Here's Rome in the rain, a view from the Spanish Steps on May Day when possibly every single Italian ever was in the baroque quarter with me, milling from one piazza to the next, all of us with guidebooks in hand, throwing coins at fountains and dropping gelato on each others' feet. Felt a lot like disneyland. The business of Rome is wandering, it seems. Let the crowd heave you along from one iconic ancient thing to the next. After placid Switzerland, this was a shock to the system. I texted my dad "Rome is ridiculous, everybody is drunk," and later realized it was a national holiday. May day! The workers day! Come to Rome! When the Shelleys were here, they lived on the Corso. Percy would go to the colossal and lonely Baths of Caracalla to write in solitude, and he finished Prometheus Unbound there in the ruin. I went to the baths today, and looked at the great red walls from outside, but the traffic was awful and I'm getting a sunburn, so I figured this was one Shelley-footstep I could leave undiscovered. (And technically, I am supposed to be tracking Mary, not Shelley, but his footsteps are easier to find than hers, since she did all the memorializing.) The Rome I'm in is much more removed from Shelley's Rome than Switzerland was, I think, and I'm not sure there are any places for solitude here today. Temples in excelsia, palazzos, monuments, and humanity, but probably not solitude. Today, Shelley would have to pay six Euros to get into the Baths of Caracalla, and once inside, contend with the comings and goings of people like me with guidebooks in hand.

Shelley
Anyway, Rome seems to belong to John Keats more than Shelley. They're both buried here in the non-Catholic cemetery (that'll be mission #4), but Keats is the one who died in this city, and his name rings louder than Shelley's (and, as usual, Mary's name hardly comes into it at all, if you go by the captions on the paintings and by the monuments).

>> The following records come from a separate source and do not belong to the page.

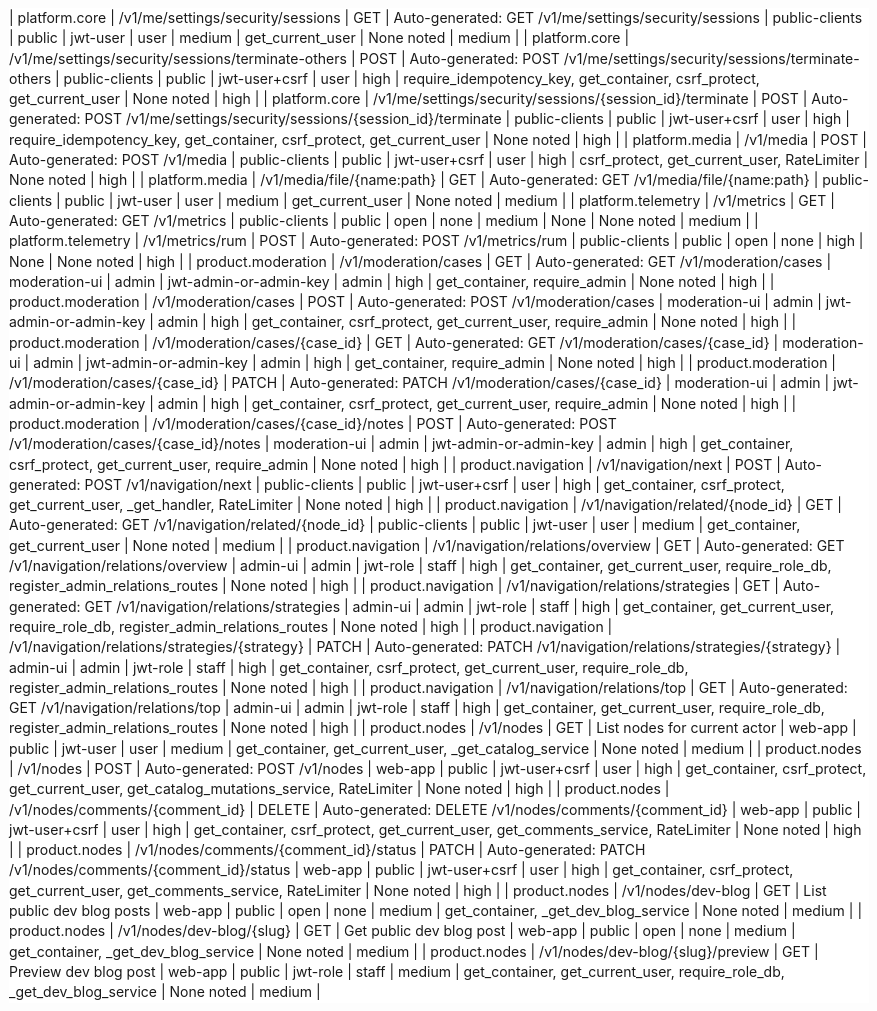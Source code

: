| platform.core | /v1/me/settings/security/sessions | GET | Auto-generated: GET /v1/me/settings/security/sessions | public-clients | public | jwt-user | user | medium | get_current_user | None noted | medium |
| platform.core | /v1/me/settings/security/sessions/terminate-others | POST | Auto-generated: POST /v1/me/settings/security/sessions/terminate-others | public-clients | public | jwt-user+csrf | user | high | require_idempotency_key, get_container, csrf_protect, get_current_user | None noted | high |
| platform.core | /v1/me/settings/security/sessions/{session_id}/terminate | POST | Auto-generated: POST /v1/me/settings/security/sessions/{session_id}/terminate | public-clients | public | jwt-user+csrf | user | high | require_idempotency_key, get_container, csrf_protect, get_current_user | None noted | high |
| platform.media | /v1/media | POST | Auto-generated: POST /v1/media | public-clients | public | jwt-user+csrf | user | high | csrf_protect, get_current_user, RateLimiter | None noted | high |
| platform.media | /v1/media/file/{name:path} | GET | Auto-generated: GET /v1/media/file/{name:path} | public-clients | public | jwt-user | user | medium | get_current_user | None noted | medium |
| platform.telemetry | /v1/metrics | GET | Auto-generated: GET /v1/metrics | public-clients | public | open | none | medium | None | None noted | medium |
| platform.telemetry | /v1/metrics/rum | POST | Auto-generated: POST /v1/metrics/rum | public-clients | public | open | none | high | None | None noted | high |
| product.moderation | /v1/moderation/cases | GET | Auto-generated: GET /v1/moderation/cases | moderation-ui | admin | jwt-admin-or-admin-key | admin | high | get_container, require_admin | None noted | high |
| product.moderation | /v1/moderation/cases | POST | Auto-generated: POST /v1/moderation/cases | moderation-ui | admin | jwt-admin-or-admin-key | admin | high | get_container, csrf_protect, get_current_user, require_admin | None noted | high |
| product.moderation | /v1/moderation/cases/{case_id} | GET | Auto-generated: GET /v1/moderation/cases/{case_id} | moderation-ui | admin | jwt-admin-or-admin-key | admin | high | get_container, require_admin | None noted | high |
| product.moderation | /v1/moderation/cases/{case_id} | PATCH | Auto-generated: PATCH /v1/moderation/cases/{case_id} | moderation-ui | admin | jwt-admin-or-admin-key | admin | high | get_container, csrf_protect, get_current_user, require_admin | None noted | high |
| product.moderation | /v1/moderation/cases/{case_id}/notes | POST | Auto-generated: POST /v1/moderation/cases/{case_id}/notes | moderation-ui | admin | jwt-admin-or-admin-key | admin | high | get_container, csrf_protect, get_current_user, require_admin | None noted | high |
| product.navigation | /v1/navigation/next | POST | Auto-generated: POST /v1/navigation/next | public-clients | public | jwt-user+csrf | user | high | get_container, csrf_protect, get_current_user, _get_handler, RateLimiter | None noted | high |
| product.navigation | /v1/navigation/related/{node_id} | GET | Auto-generated: GET /v1/navigation/related/{node_id} | public-clients | public | jwt-user | user | medium | get_container, get_current_user | None noted | medium |
| product.navigation | /v1/navigation/relations/overview | GET | Auto-generated: GET /v1/navigation/relations/overview | admin-ui | admin | jwt-role | staff | high | get_container, get_current_user, require_role_db, register_admin_relations_routes | None noted | high |
| product.navigation | /v1/navigation/relations/strategies | GET | Auto-generated: GET /v1/navigation/relations/strategies | admin-ui | admin | jwt-role | staff | high | get_container, get_current_user, require_role_db, register_admin_relations_routes | None noted | high |
| product.navigation | /v1/navigation/relations/strategies/{strategy} | PATCH | Auto-generated: PATCH /v1/navigation/relations/strategies/{strategy} | admin-ui | admin | jwt-role | staff | high | get_container, csrf_protect, get_current_user, require_role_db, register_admin_relations_routes | None noted | high |
| product.navigation | /v1/navigation/relations/top | GET | Auto-generated: GET /v1/navigation/relations/top | admin-ui | admin | jwt-role | staff | high | get_container, get_current_user, require_role_db, register_admin_relations_routes | None noted | high |
| product.nodes | /v1/nodes | GET | List nodes for current actor | web-app | public | jwt-user | user | medium | get_container, get_current_user, _get_catalog_service | None noted | medium |
| product.nodes | /v1/nodes | POST | Auto-generated: POST /v1/nodes | web-app | public | jwt-user+csrf | user | high | get_container, csrf_protect, get_current_user, get_catalog_mutations_service, RateLimiter | None noted | high |
| product.nodes | /v1/nodes/comments/{comment_id} | DELETE | Auto-generated: DELETE /v1/nodes/comments/{comment_id} | web-app | public | jwt-user+csrf | user | high | get_container, csrf_protect, get_current_user, get_comments_service, RateLimiter | None noted | high |
| product.nodes | /v1/nodes/comments/{comment_id}/status | PATCH | Auto-generated: PATCH /v1/nodes/comments/{comment_id}/status | web-app | public | jwt-user+csrf | user | high | get_container, csrf_protect, get_current_user, get_comments_service, RateLimiter | None noted | high |
| product.nodes | /v1/nodes/dev-blog | GET | List public dev blog posts | web-app | public | open | none | medium | get_container, _get_dev_blog_service | None noted | medium |
| product.nodes | /v1/nodes/dev-blog/{slug} | GET | Get public dev blog post | web-app | public | open | none | medium | get_container, _get_dev_blog_service | None noted | medium |
| product.nodes | /v1/nodes/dev-blog/{slug}/preview | GET | Preview dev blog post | web-app | public | jwt-role | staff | medium | get_container, get_current_user, require_role_db, _get_dev_blog_service | None noted | medium |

In the rainy picture above, the orangey building on the left is the Keats-Shelley House, a museum devoted to Keats, Shelley, and their circle of Romantics in the house where John Keats spent his last months and died of TB at 25. This was my first destination in Rome. It's a thoughtful exhibit on one floor of the house, made up of five rooms total. All the walls are lined with books. The girl in the giftshop greets you in English without batting an eye. The smallest room is the one Keats died in. It's remarkably simple - spare, elegant, with a blue and white painted ceiling looking just as it did in 1821, a view of the Spanish Steps and a fireplace where Severn cooked little things for Keats, who couldn't leave the bed. That room is sad and sweet. One of the windows looks across the piazza at a Gucci ad, but that's practically another timezone. Something about the wood paneling and the good curtains keeps the Keats room quiet, Gucci or no. The other four rooms are terrifically sincere, a lovestruck collection of ephemera, the common theme to all of the artifacts being a) the poets, and b) Rome. There's an Oscar Wilde letter and sonnet written to his predecessors and a quote about how sacred they made Rome, as well as one of Whitman's annotated copies of Keats' Hyperion with Whitman's own notes scrawled in the margins of the text. It's a museum devoted to footnotes and the things that prove those footnotes. A good place to feel cozy and bookish while all of Rome streams up and down the steps outside.